From this, the blood pressure machine can gather two numbers, (I.E. 136/90 or 120/84). 

Now, this does not directly apply to blood flow restriction training since you don’t use a traditional blood pressure cuff to perform BFR, nor is a formal systolic/diastolic pressure taken.

However, this is a great foundational concept to begin to build a framework for hemodynamic assessment.

With that in mind, we can take a closer look at measuring LOP for BFR training.

Measuring Limb Occlusion Pressure (LOP) for BFR Training

Since a traditional blood pressure cuff is not used to measure LOP for BFR training, how exactly can you detect your or your patients’ LOP? There are two primary methods for accurately measuring limb occlusion pressure.

Using a Doppler Ultrasound to Measure Limb Occlusion Pressure

Doppler ultrasound devices provide an accurate, non-invasive detection of blood flow using high frequency sound waves. In the case of BFR, the doppler would be placed distal to the cuff (at your wrist for upper limb measurement). With the doppler against your wrist, it is able to detect as its sound waves bounce off moving blood cells in your vessels.

At this point, either you or a practitioner will begin to inflate the applied BFR cuff until the doppler can no longer detect blood flow into the limb (sounds similar to the blood pressure measurement discussed earlier, right?)

Once blood flow is no longer detected, you or your practitioner will slowly deflate the cuff, waiting for the doppler to detect the first sign of blood flow. As an example, if the cuff is at 140 mmHg when blood flow is first detected, we can be confident that the limb occlusion pressure (at that specific time, with that specific cuff, in that specific position) is just at 140 mmHg. 

With that figure in mind, you can work backwards to determine your desired occlusion percentage. To train at 50% occlusion, you’d just cut 140 mmHg in half, inflating the cuff to 70 mmHg. 

This is an effective means of calculating your LOP prior to BFR training. However, not everyone has access to a doppler, nor the expertise to properly utilize it for measurement. 

Thankfully, the evolution of BFR technology has brought more seamless options to the market, democratizing blood flow restriction as a whole. Let’s take a look at option # 2 for measuring LOP.

Using a Specialized Cuff for Measuring Limb Occlusion Pressure (LOP)

Certain specialized blood flow restriction cuffs are capable of measuring occlusion automatically, eliminating the need for a doppler device. These cuffs can detect oscillations or swings in pressure as the cuff inflates, ultimately calculating limb occlusion pressure.

Advances in technology have taken BFR from a limited access modality to an extraordinarily feasible solution for anyone who is medically safe to engage in blood flow restriction. 

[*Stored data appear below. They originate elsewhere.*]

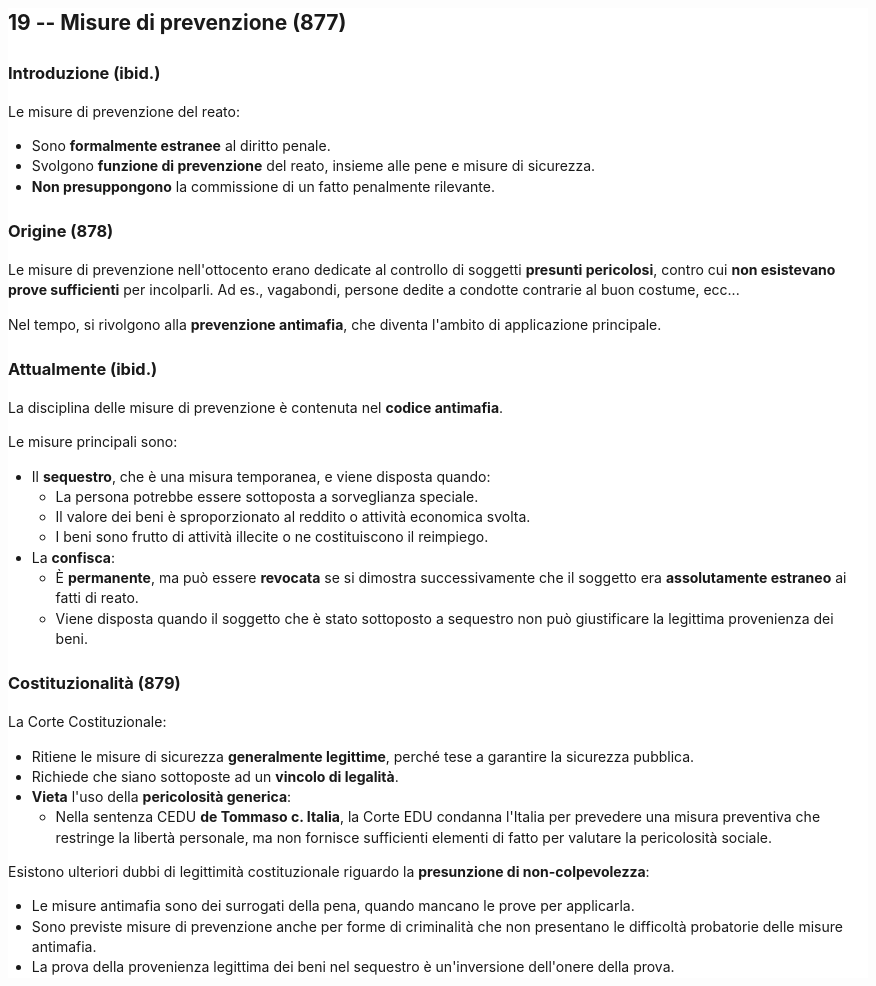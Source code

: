 ## 19 -- Misure di prevenzione (877)

### Introduzione (ibid.)

Le misure di prevenzione del reato:

- Sono **formalmente estranee** al diritto penale.
- Svolgono **funzione di prevenzione** del reato, insieme alle pene e misure di sicurezza.
- **Non presuppongono** la commissione di un fatto penalmente rilevante.

### Origine (878)

Le misure di prevenzione nell'ottocento erano dedicate al controllo di soggetti **presunti pericolosi**, contro cui **non esistevano prove sufficienti** per incolparli. Ad es., vagabondi, persone dedite a condotte contrarie al buon costume, ecc...

Nel tempo, si rivolgono alla **prevenzione antimafia**, che diventa l'ambito di applicazione principale.

### Attualmente (ibid.)

La disciplina delle misure di prevenzione è contenuta nel **codice antimafia**.

Le misure principali sono:

- Il **sequestro**, che è una misura temporanea, e viene disposta quando:
  - La persona potrebbe essere sottoposta a sorveglianza speciale.
  - Il valore dei beni è sproporzionato al reddito o attività economica svolta.
  - I beni sono frutto di attività illecite o ne costituiscono il reimpiego.
- La **confisca**:
  - È **permanente**, ma può essere **revocata** se si dimostra successivamente che il soggetto era **assolutamente estraneo** ai fatti di reato.
  - Viene disposta quando il soggetto che è stato sottoposto a sequestro non può giustificare la legittima provenienza dei beni.

### Costituzionalità (879)

La Corte Costituzionale:

- Ritiene le misure di sicurezza **generalmente legittime**, perché tese a garantire la sicurezza pubblica.
- Richiede che siano sottoposte ad un **vincolo di legalità**.
- **Vieta** l'uso della **pericolosità generica**:
  - Nella sentenza CEDU **de Tommaso c. Italia**, la Corte EDU condanna l'Italia per prevedere una misura preventiva che restringe la libertà personale, ma non fornisce sufficienti elementi di fatto per valutare la pericolosità sociale.

Esistono ulteriori dubbi di legittimità costituzionale riguardo la **presunzione di non-colpevolezza**:

- Le misure antimafia sono dei surrogati della pena, quando mancano le prove per applicarla.
- Sono previste misure di prevenzione anche per forme di criminalità che non presentano le difficoltà probatorie delle misure antimafia.
- La prova della provenienza legittima dei beni nel sequestro è un'inversione dell'onere della prova.
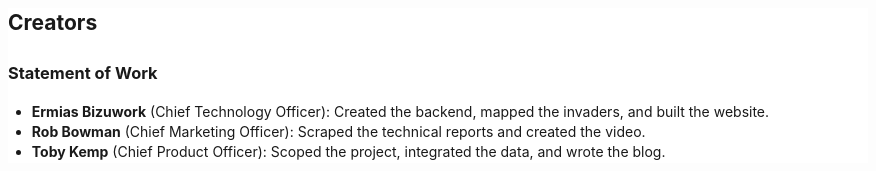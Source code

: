 ## Creators
### Statement of Work
- **Ermias Bizuwork** (Chief Technology Officer): Created the backend, mapped the invaders, and built the website.
- **Rob Bowman** (Chief Marketing Officer): Scraped the technical reports and created the video.
- **Toby Kemp** (Chief Product Officer): Scoped the project, integrated the data, and wrote the blog.
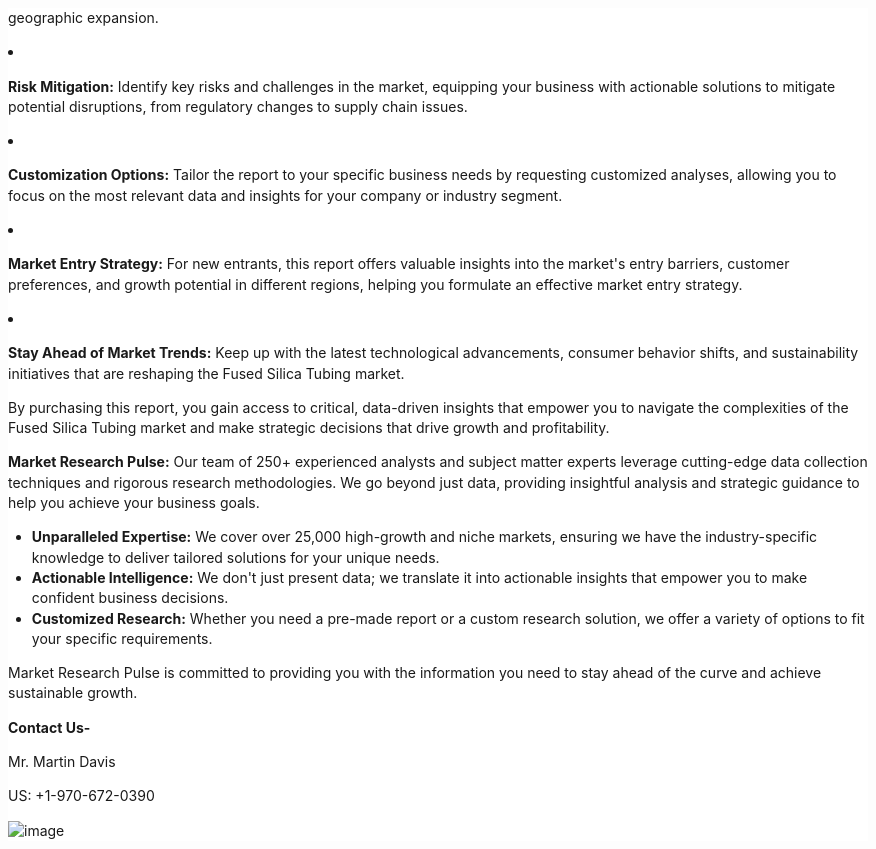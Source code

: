 geographic expansion.</p></li><li><p><strong>Risk Mitigation:</strong> Identify key risks and challenges in the market, equipping your business with actionable solutions to mitigate potential disruptions, from regulatory changes to supply chain issues.</p></li><li><p><strong>Customization Options:</strong> Tailor the report to your specific business needs by requesting customized analyses, allowing you to focus on the most relevant data and insights for your company or industry segment.</p></li><li><p><strong>Market Entry Strategy:</strong> For new entrants, this report offers valuable insights into the market's entry barriers, customer preferences, and growth potential in different regions, helping you formulate an effective market entry strategy.</p></li><li><p><strong>Stay Ahead of Market Trends:</strong> Keep up with the latest technological advancements, consumer behavior shifts, and sustainability initiatives that are reshaping the Fused Silica Tubing market.</p></li></ol><p>By purchasing this report, you gain access to critical, data-driven insights that empower you to navigate the complexities of the Fused Silica Tubing market and make strategic decisions that drive growth and profitability.</p><p><strong>Market Research Pulse:</strong>&nbsp;Our team of 250+ experienced analysts and subject matter experts leverage cutting-edge data collection techniques and rigorous research methodologies. We go beyond just data, providing insightful analysis and strategic guidance to help you achieve your business goals.</p><ul><li><strong>Unparalleled Expertise:</strong>&nbsp;We cover over 25,000 high-growth and niche markets, ensuring we have the industry-specific knowledge to deliver tailored solutions for your unique needs.</li><li><strong>Actionable Intelligence:</strong>&nbsp;We don't just present data; we translate it into actionable insights that empower you to make confident business decisions.</li><li><strong>Customized Research:</strong>&nbsp;Whether you need a pre-made report or a custom research solution, we offer a variety of options to fit your specific requirements.</li></ul><p>Market Research Pulse is committed to providing you with the information you need to stay ahead of the curve and achieve sustainable growth.</p><p><strong>Contact Us-</strong></p><p>Mr. Martin Davis</p><p>US: +1-970-672-0390</p>
![image](https://github.com/user-attachments/assets/98ec54eb-771f-41b3-8c9a-e3ffa3588828)
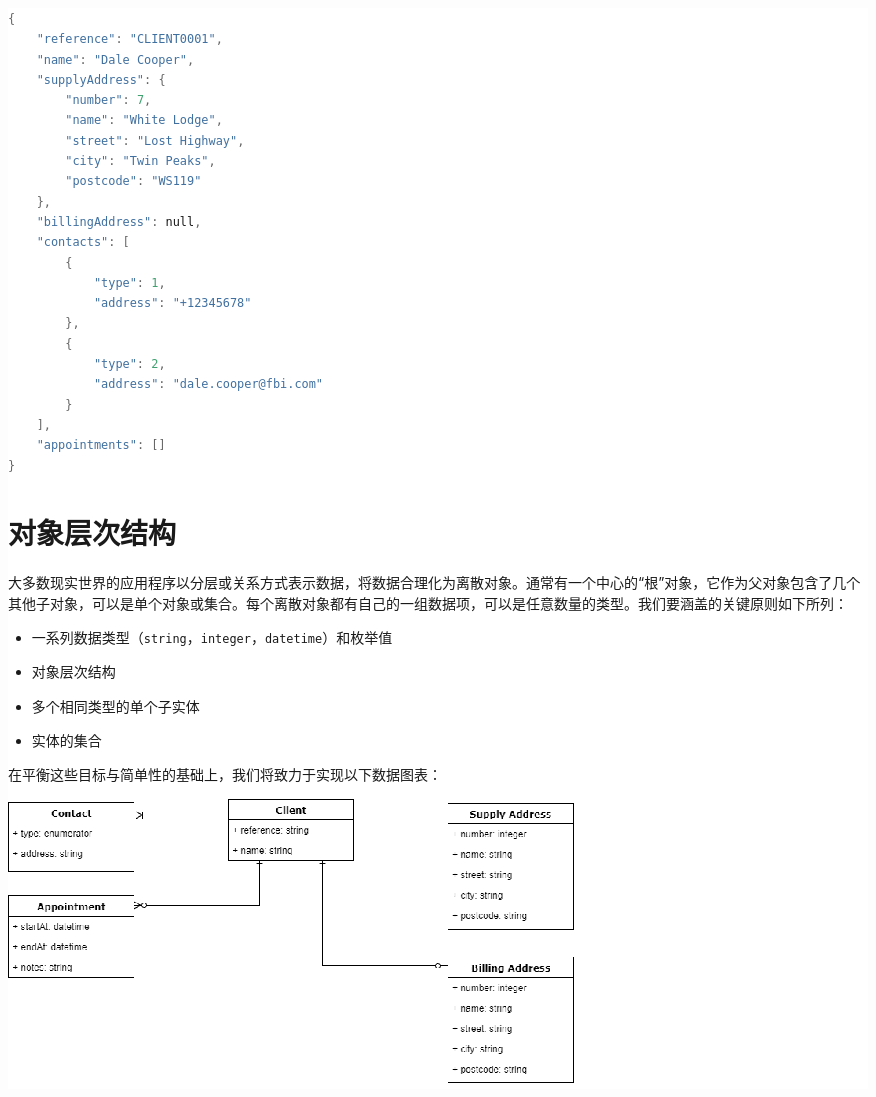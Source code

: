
 ```cpp
{
    "reference": "CLIENT0001",
    "name": "Dale Cooper",
    "supplyAddress": {
        "number": 7,
        "name": "White Lodge",
        "street": "Lost Highway",
        "city": "Twin Peaks",
        "postcode": "WS119"
    },
    "billingAddress": null,
    "contacts": [
        {
            "type": 1,
            "address": "+12345678"
        },
        {
            "type": 2,
            "address": "dale.cooper@fbi.com"
        }
    ],
    "appointments": []
}
```

# 对象层次结构

大多数现实世界的应用程序以分层或关系方式表示数据，将数据合理化为离散对象。通常有一个中心的“根”对象，它作为父对象包含了几个其他子对象，可以是单个对象或集合。每个离散对象都有自己的一组数据项，可以是任意数量的类型。我们要涵盖的关键原则如下所列：

+   一系列数据类型（`string`，`integer`，`datetime`）和枚举值

+   对象层次结构

+   多个相同类型的单个子实体

+   实体的集合

在平衡这些目标与简单性的基础上，我们将致力于实现以下数据图表：

![](img/ffa84470-9d21-4f42-93b5-1691a7bdabe0.png)
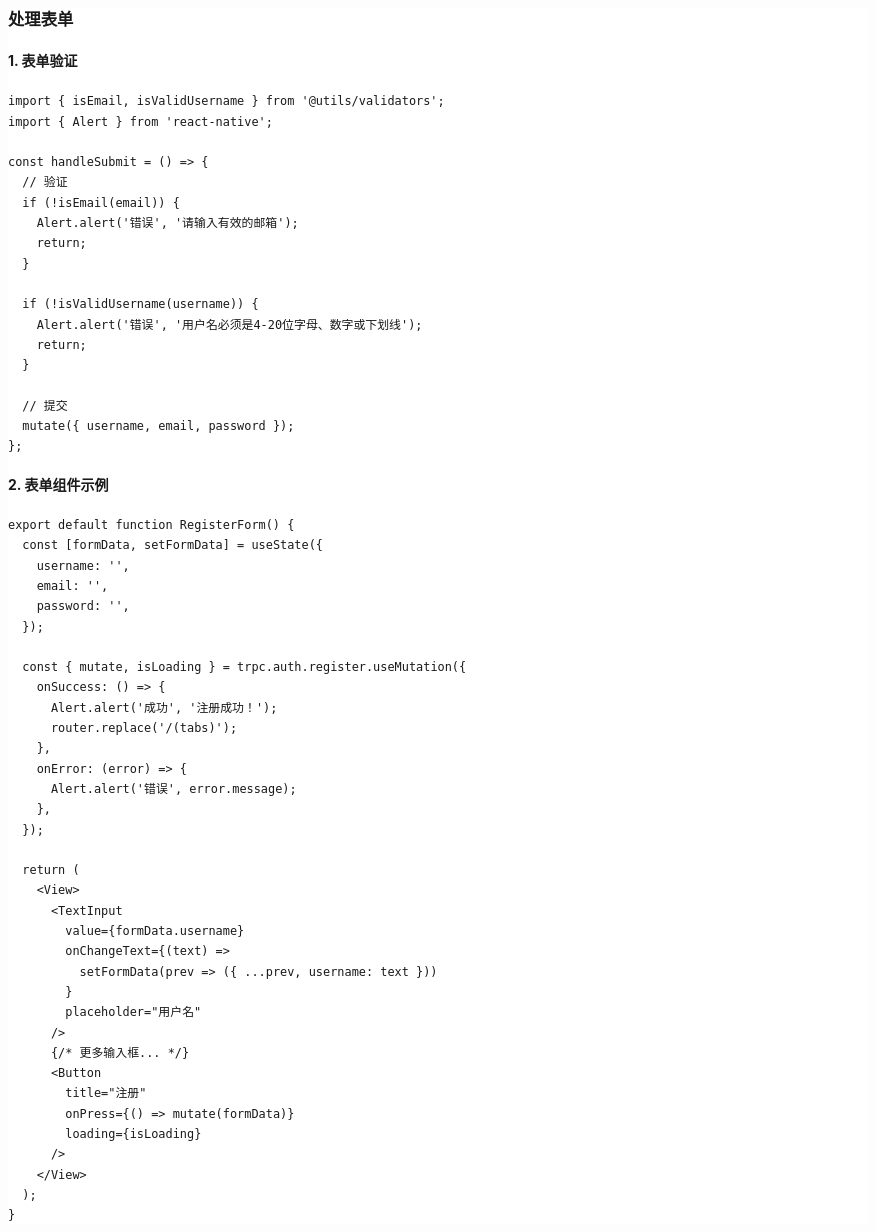 ### 处理表单

#### 1. 表单验证

```tsx
import { isEmail, isValidUsername } from '@utils/validators';
import { Alert } from 'react-native';

const handleSubmit = () => {
  // 验证
  if (!isEmail(email)) {
    Alert.alert('错误', '请输入有效的邮箱');
    return;
  }
  
  if (!isValidUsername(username)) {
    Alert.alert('错误', '用户名必须是4-20位字母、数字或下划线');
    return;
  }
  
  // 提交
  mutate({ username, email, password });
};
```

#### 2. 表单组件示例

```tsx
export default function RegisterForm() {
  const [formData, setFormData] = useState({
    username: '',
    email: '',
    password: '',
  });
  
  const { mutate, isLoading } = trpc.auth.register.useMutation({
    onSuccess: () => {
      Alert.alert('成功', '注册成功！');
      router.replace('/(tabs)');
    },
    onError: (error) => {
      Alert.alert('错误', error.message);
    },
  });
  
  return (
    <View>
      <TextInput
        value={formData.username}
        onChangeText={(text) => 
          setFormData(prev => ({ ...prev, username: text }))
        }
        placeholder="用户名"
      />
      {/* 更多输入框... */}
      <Button
        title="注册"
        onPress={() => mutate(formData)}
        loading={isLoading}
      />
    </View>
  );
}
```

If you’d like to take the guesswork out of finding your specific LOP, SAGA’s intelligent BFR cuffs auto-calibrate to precision with a single tap within our mobile app. You can find out more on our revolutionary BFR cuffs here

Individual Factors that Determine Limb Occlusion Pressure

As mentioned earlier, several physiological and external factors play a role in one’s LOP at any given time. For the purposes of this article, we will focus on the primary movers:

  1. Blood Pressure - Higher blood pressure will require higher pressure to occlude arterial flow. Note the hose example discussed earlier to help understand this concept.
  2. Cuff width - A wider cuff will require less pressure to occlude arterial flow. Additionally, because the applied pressure is distributed across a larger surface area, it results in lower pressure gradients to the underlying soft tissues. This drastically reduces any risk of a nerve-related tissue injury. 
  3. Limb size- Larger limbs require greater pressures to reach limb occlusion. In BFR literature, this has shown to be true across the range of studied cuff sizes. 

Conclusion

By now, you should have a global understanding of what limb occlusion pressure is, how to measure it, and the primary factors that can influence it. We’ll be back soon for another educational article to help you maximize results with your BFR training.